The state then withdrew the 22 witnesses, mostly police officers, who were set to contest the lead plaintiff’s version of events in the hearing which took place in May.
Three thousand people have signed on to the class action, but the affected cohort could be twice as large.
It is yet to be determined what the lead plaintiff’s win will mean for the rest of the group members, but lawyers for group members said the state could be forced to pay “potentially millions”.
“The egregious experience of the plaintiff was not an outlier,” William Zerno, a senior associate at Slater and Gordon Lawyers, told reporters outside court.
“[It] was experienced by thousands like it. Minors were strip-searched.
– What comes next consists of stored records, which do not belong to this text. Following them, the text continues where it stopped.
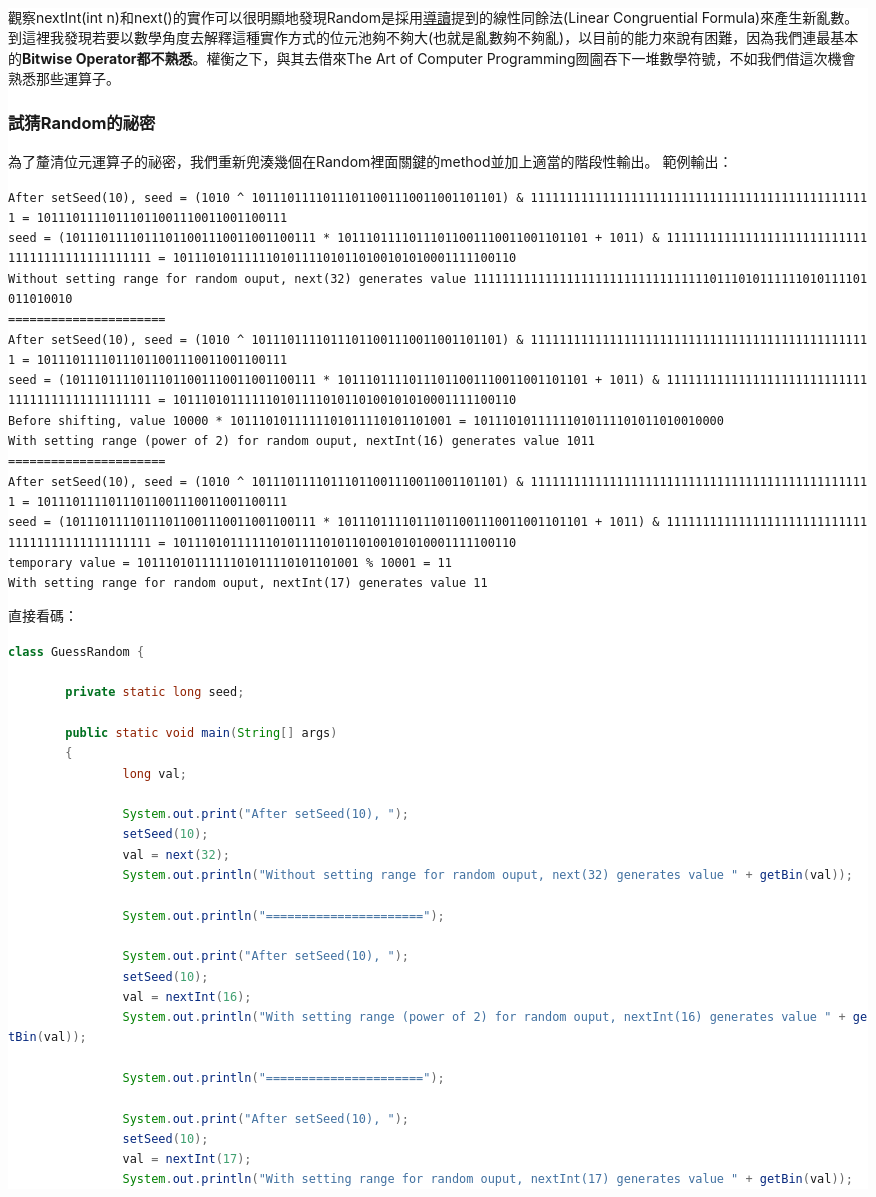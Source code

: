 觀察nextInt(int n)和next()的實作可以很明顯地發現Random是採用[導讀](http://novus.pixnet.net/blog/post/32238099-%E9%9B%BB%E8%85%A6%E7%9A%84%E9%9A%A8%E6%A9%9F%E6%95%B8%E6%98%AF%E5%A6%82%E4%BD%95%E5%81%9A%E5%88%B0%E7%9A%84%3F)提到的線性同餘法(Linear Congruential Formula)來產生新亂數。到這裡我發現若要以數學角度去解釋這種實作方式的位元池夠不夠大(也就是亂數夠不夠亂)，以目前的能力來說有困難，因為我們連最基本的**Bitwise Operator都不熟悉**。權衡之下，與其去借來The Art of Computer Programming囫圇吞下一堆數學符號，不如我們借這次機會熟悉那些運算子。  

### 試猜Random的祕密  
為了釐清位元運算子的祕密，我們重新兜湊幾個在Random裡面關鍵的method並加上適當的階段性輸出。
範例輸出：  
```
After setSeed(10), seed = (1010 ^ 10111011110111011001110011001101101) & 111111111111111111111111111111111111111111111111 = 10111011110111011001110011001100111
seed = (10111011110111011001110011001100111 * 10111011110111011001110011001101101 + 1011) & 111111111111111111111111111111111111111111111111 = 101110101111110101111010110100101010001111100110
Without setting range for random ouput, next(32) generates value 1111111111111111111111111111111110111010111111010111101011010010
======================
After setSeed(10), seed = (1010 ^ 10111011110111011001110011001101101) & 111111111111111111111111111111111111111111111111 = 10111011110111011001110011001100111
seed = (10111011110111011001110011001100111 * 10111011110111011001110011001101101 + 1011) & 111111111111111111111111111111111111111111111111 = 101110101111110101111010110100101010001111100110
Before shifting, value 10000 * 1011101011111101011110101101001 = 10111010111111010111101011010010000
With setting range (power of 2) for random ouput, nextInt(16) generates value 1011
======================
After setSeed(10), seed = (1010 ^ 10111011110111011001110011001101101) & 111111111111111111111111111111111111111111111111 = 10111011110111011001110011001100111
seed = (10111011110111011001110011001100111 * 10111011110111011001110011001101101 + 1011) & 111111111111111111111111111111111111111111111111 = 101110101111110101111010110100101010001111100110
temporary value = 1011101011111101011110101101001 % 10001 = 11
With setting range for random ouput, nextInt(17) generates value 11
```
直接看碼：  
```java
class GuessRandom {

        private static long seed;

        public static void main(String[] args)
        {
                long val;

                System.out.print("After setSeed(10), ");
                setSeed(10);
                val = next(32);
                System.out.println("Without setting range for random ouput, next(32) generates value " + getBin(val));

                System.out.println("======================");

                System.out.print("After setSeed(10), ");
                setSeed(10);
                val = nextInt(16);
                System.out.println("With setting range (power of 2) for random ouput, nextInt(16) generates value " + getBin(val));

                System.out.println("======================");

                System.out.print("After setSeed(10), ");
                setSeed(10);
                val = nextInt(17);
                System.out.println("With setting range for random ouput, nextInt(17) generates value " + getBin(val));

```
Some people were subjected to cavity searches, and people were strip-searched in public view and were asked by NSW police, in some instances, to remove tampons,” Zerno said.
Under NSW laws which govern police powers, an officer can only conduct a strip-search if it is deemed necessary, and there are serious or urgent circumstances that require it.
In her judgment, Yehia highlighted that there were no records in the police database that identified how these requirements were met for all 143 strip-searches officers carried out the day Meredith was also searched.
She said that “it’s not enough” for police to merely rely on their general experience that patrons at music festivals sometimes conceal drugs on their body.
Yehia also pointed out that an indication from a drug dog does not meet the threshold either, with this method only leading to drugs being found in 30% of cases.
She also deemed that “prior use or possession of cannabis” on its own cannot meet the strip-search requirements of serious or urgent because there was no evidence that marijuana causes overdose or death.
Seventy-four of the people who were searched at the 2018 Splendour in the Grass had admitted to prior use of marijuana before entering the festival.
Yehia said the powers that govern strip-searches do not provide police an express power to direct or force and individual to move their body parts to facilitate a search. She also pointed out that cavity searches were prohibited.
“[The instruction for Meredith to] lift her breasts, and the direction to remove her tampon were beyond the police’s powers,” Yehia said.
Zerno said it was the largest class action against any police force in history.
“The evidence that was led in this proceeding that the NSW police undertook searches on industrial level at festivals, and with little or no regard to the legislative requirements or safeguards which are intended to check these powers,” he said. “This has significant and far-reaching indications, and we believe that this will render thousands of strip-searches in this setting unlawful.”
Samantha Lee, a senior solicitor at Redfern Legal Centre, said: “This has been powered by the courage of young people and children. It is their courage that has brought this case before the court.”